Problem to solve
Wherever the string "perlu" shows up in the records below, return that line.

Information
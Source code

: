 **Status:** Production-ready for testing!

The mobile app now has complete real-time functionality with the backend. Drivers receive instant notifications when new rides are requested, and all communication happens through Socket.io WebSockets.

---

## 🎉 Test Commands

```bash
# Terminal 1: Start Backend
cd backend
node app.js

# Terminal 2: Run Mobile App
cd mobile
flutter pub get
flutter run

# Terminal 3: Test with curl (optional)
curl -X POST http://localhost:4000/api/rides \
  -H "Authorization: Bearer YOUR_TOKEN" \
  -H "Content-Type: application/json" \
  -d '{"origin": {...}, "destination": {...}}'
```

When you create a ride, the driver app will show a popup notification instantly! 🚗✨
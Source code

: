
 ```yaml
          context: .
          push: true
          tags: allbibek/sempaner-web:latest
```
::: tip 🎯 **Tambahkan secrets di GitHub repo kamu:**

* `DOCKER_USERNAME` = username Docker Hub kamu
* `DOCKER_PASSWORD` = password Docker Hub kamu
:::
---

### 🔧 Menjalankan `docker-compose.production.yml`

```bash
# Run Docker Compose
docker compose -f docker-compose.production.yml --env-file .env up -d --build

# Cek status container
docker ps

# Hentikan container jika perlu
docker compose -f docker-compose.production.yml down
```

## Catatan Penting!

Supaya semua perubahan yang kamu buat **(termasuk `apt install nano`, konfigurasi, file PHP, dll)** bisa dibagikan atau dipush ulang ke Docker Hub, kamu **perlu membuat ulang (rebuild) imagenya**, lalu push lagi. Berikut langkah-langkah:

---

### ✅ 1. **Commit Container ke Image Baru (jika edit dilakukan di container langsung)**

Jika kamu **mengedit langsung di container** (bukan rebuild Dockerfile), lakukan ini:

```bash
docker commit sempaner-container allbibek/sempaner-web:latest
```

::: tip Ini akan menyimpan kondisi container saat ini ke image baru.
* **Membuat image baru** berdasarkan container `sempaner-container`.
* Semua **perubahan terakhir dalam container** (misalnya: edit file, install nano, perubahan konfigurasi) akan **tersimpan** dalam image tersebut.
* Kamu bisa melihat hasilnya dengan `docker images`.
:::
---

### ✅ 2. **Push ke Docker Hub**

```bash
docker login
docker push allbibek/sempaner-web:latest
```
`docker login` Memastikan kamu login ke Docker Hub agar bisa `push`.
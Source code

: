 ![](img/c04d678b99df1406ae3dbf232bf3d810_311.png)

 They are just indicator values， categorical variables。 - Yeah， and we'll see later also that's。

Exercise response
# Hentikan container jika perlu
Supaya semua perubahan yang kamu buat **(termasuk `apt install nano`, konfigurasi, file PHP, dll)** bisa dibagikan atau dipush ulang ke Docker Hub, kamu **perlu membuat ulang (rebuild) imagenya**, lalu push lagi. Berikut langkah-langkah:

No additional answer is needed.